Data supplied
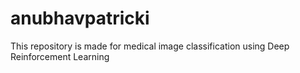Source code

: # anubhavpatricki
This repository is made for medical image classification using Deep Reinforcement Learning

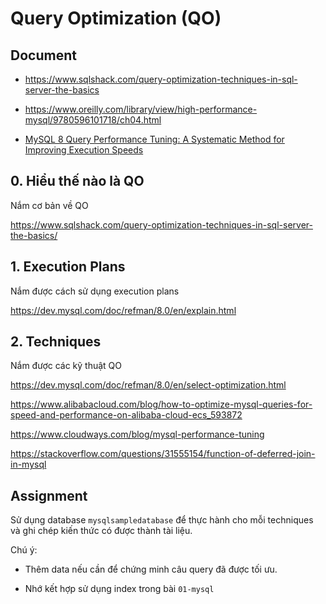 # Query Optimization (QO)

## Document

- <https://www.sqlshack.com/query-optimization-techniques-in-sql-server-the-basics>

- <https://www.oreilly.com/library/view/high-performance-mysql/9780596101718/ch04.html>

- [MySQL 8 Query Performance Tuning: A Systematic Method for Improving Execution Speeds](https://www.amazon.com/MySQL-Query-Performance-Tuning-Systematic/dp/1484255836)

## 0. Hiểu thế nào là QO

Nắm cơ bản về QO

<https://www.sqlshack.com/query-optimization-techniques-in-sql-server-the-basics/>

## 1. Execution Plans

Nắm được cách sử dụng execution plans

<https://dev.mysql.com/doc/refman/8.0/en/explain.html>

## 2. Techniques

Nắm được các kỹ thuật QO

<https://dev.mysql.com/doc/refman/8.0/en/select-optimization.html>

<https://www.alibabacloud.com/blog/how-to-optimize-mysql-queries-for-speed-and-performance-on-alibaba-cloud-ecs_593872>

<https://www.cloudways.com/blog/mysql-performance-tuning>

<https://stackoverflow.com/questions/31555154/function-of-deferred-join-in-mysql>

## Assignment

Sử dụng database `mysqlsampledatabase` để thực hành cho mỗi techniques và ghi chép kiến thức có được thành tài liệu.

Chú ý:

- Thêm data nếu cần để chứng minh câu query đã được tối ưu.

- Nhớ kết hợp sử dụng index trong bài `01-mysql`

Your goal
Copy each line above where the string "được" occurs.

Solution to this task
Nắm được cách sử dụng execution plans
Nắm được các kỹ thuật QO
Sử dụng database `mysqlsampledatabase` để thực hành cho mỗi techniques và ghi chép kiến thức có được thành tài liệu.
- Thêm data nếu cần để chứng minh câu query đã được tối ưu.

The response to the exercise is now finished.